Dataset records:
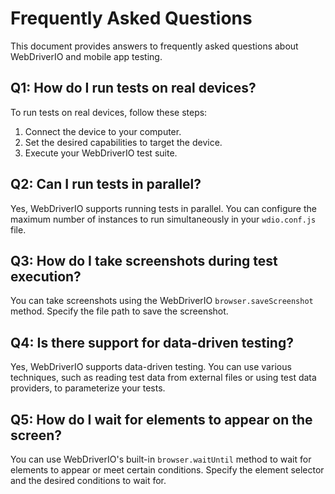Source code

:# Frequently Asked Questions

This document provides answers to frequently asked questions about WebDriverIO and mobile app testing.

## Q1: How do I run tests on real devices?

To run tests on real devices, follow these steps:

1. Connect the device to your computer.
2. Set the desired capabilities to target the device.
3. Execute your WebDriverIO test suite.

## Q2: Can I run tests in parallel?

Yes, WebDriverIO supports running tests in parallel. You can configure the maximum number of instances to run simultaneously in your `wdio.conf.js` file.

## Q3: How do I take screenshots during test execution?

You can take screenshots using the WebDriverIO `browser.saveScreenshot` method. Specify the file path to save the screenshot.

## Q4: Is there support for data-driven testing?

Yes, WebDriverIO supports data-driven testing. You can use various techniques, such as reading test data from external files or using test data providers, to parameterize your tests.

## Q5: How do I wait for elements to appear on the screen?

You can use WebDriverIO's built-in `browser.waitUntil` method to wait for elements to appear or meet certain conditions. Specify the element selector and the desired conditions to wait for.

■ What the task asks
Please write out exactly, and only, the lines from the beginning of the entries through the line containing "## Q5: How do", including both and skipping all pictures.

■ Solution to this problem
Source code

:# Frequently Asked Questions

This document provides answers to frequently asked questions about WebDriverIO and mobile app testing.

## Q1: How do I run tests on real devices?

To run tests on real devices, follow these steps:

1. Connect the device to your computer.
2. Set the desired capabilities to target the device.
3. Execute your WebDriverIO test suite.

## Q2: Can I run tests in parallel?

Yes, WebDriverIO supports running tests in parallel. You can configure the maximum number of instances to run simultaneously in your `wdio.conf.js` file.

## Q3: How do I take screenshots during test execution?

You can take screenshots using the WebDriverIO `browser.saveScreenshot` method. Specify the file path to save the screenshot.

## Q4: Is there support for data-driven testing?

Yes, WebDriverIO supports data-driven testing. You can use various techniques, such as reading test data from external files or using test data providers, to parameterize your tests.

## Q5: How do I wait for elements to appear on the screen?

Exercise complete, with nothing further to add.